Ils ont soupé, puis elle est partie. Sa mère a dit: n'oublie pas d'appeler quand tu seras arrivée.

Elle appelait toujours. Pourquoi pas cette fois? Qu'est-ce qui se passe? Son mari l'a rassurée: elle se sera sans doute arrêtée chez des amis. Plus tard dans la soirée, en passant devant son portrait, sa mère a parlé au portrait: pourquoi t'appelles pas? T'appelles toujours...

Le téléphone a sonné vers 23h, sa mère a décroché et comme on le fait parfois quand on est sûr de qui appelle, elle a parlé la première: ah! t'es arrivée! Mais ce n'était pas sa fille. C'était un policier.

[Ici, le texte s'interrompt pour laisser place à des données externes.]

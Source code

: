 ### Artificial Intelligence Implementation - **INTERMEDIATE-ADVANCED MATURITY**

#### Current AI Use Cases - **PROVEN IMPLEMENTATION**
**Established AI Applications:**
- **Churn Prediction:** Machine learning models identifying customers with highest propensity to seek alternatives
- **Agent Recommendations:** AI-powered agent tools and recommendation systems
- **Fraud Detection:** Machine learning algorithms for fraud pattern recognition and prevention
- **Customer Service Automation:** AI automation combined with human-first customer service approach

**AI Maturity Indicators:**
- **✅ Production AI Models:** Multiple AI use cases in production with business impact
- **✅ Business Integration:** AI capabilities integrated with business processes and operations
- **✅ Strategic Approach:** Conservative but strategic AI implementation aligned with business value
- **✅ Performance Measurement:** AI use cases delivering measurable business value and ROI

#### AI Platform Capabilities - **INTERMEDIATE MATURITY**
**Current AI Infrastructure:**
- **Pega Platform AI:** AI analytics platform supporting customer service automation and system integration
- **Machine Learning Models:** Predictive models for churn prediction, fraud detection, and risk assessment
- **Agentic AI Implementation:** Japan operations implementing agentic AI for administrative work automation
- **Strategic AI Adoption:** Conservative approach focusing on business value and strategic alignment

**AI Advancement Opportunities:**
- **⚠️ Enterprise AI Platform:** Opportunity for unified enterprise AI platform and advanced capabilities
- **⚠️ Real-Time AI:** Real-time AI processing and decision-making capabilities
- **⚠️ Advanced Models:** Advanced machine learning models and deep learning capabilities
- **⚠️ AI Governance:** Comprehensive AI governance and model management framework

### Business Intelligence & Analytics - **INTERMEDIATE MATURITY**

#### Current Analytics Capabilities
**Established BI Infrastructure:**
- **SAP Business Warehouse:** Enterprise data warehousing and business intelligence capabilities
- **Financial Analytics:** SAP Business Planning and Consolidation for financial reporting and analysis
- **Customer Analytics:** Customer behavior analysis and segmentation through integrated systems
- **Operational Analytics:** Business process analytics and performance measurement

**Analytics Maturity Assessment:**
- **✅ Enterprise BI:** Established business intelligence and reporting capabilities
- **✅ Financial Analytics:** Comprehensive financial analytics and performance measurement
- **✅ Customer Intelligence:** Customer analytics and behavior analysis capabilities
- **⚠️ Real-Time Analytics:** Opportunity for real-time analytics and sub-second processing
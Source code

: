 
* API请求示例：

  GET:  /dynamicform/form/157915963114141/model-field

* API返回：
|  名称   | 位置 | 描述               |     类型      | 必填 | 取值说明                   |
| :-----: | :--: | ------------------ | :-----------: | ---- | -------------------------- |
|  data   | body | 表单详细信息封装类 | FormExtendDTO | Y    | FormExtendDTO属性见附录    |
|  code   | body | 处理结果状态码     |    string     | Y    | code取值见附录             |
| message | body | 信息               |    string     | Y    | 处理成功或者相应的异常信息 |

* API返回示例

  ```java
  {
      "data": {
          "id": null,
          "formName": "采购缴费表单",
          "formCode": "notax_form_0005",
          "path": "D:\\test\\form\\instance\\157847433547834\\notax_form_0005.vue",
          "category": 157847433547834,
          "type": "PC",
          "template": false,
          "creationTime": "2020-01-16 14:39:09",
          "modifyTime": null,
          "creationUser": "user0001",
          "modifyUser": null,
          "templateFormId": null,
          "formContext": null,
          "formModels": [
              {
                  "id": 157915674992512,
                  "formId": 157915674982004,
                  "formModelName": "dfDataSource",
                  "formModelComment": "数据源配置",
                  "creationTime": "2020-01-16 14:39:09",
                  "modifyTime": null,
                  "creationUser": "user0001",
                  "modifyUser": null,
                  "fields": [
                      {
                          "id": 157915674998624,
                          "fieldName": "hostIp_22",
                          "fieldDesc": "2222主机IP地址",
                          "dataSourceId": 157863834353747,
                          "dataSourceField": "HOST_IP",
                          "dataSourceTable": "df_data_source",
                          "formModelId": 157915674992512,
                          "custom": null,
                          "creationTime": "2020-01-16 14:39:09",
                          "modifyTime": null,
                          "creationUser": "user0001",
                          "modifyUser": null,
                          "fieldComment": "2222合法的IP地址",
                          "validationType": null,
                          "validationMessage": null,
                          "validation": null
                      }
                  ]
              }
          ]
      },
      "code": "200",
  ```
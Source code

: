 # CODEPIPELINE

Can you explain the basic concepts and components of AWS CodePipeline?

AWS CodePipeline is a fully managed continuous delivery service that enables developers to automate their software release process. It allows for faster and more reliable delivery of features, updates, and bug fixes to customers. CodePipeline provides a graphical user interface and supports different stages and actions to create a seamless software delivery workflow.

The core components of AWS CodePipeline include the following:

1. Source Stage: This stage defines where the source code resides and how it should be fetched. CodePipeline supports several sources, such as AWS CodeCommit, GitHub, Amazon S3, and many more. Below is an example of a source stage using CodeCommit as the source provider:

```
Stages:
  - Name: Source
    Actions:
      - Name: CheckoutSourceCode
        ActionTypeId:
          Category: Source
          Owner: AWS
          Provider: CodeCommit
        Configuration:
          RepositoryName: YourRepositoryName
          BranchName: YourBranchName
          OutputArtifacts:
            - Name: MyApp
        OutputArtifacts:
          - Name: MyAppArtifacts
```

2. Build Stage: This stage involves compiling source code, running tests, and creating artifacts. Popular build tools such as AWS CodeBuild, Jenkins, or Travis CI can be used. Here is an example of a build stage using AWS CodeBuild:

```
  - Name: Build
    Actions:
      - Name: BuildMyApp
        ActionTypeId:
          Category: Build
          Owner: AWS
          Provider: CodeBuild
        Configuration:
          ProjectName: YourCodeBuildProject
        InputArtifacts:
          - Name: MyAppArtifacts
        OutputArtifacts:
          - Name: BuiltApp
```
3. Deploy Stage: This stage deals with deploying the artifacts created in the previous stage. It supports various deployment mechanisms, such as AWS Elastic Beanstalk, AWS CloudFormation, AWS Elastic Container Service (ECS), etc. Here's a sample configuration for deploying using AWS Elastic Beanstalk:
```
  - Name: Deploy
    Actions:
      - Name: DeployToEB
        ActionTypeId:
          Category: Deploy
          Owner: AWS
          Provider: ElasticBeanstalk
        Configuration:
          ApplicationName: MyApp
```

Le type complètement saoul roulait dans le mauvais sens de la rue Saint-François à Sherbrooke. Deux voitures ont réussi à l'éviter, pas Carinthe. Le type, dans la cinquantaine, collectionnait les condamnations pour conduite en état d'ébriété.

Les parents de Carinthe ont fait don de ses yeux, les seuls tissus encore viables. «Nous savons, dit sa mère, que deux jeunes personnes ont reçu des greffes de cornée, nous espérons qu'ils verront la vie avec la même humanité, le même joyeux optimisme que Carinthe.»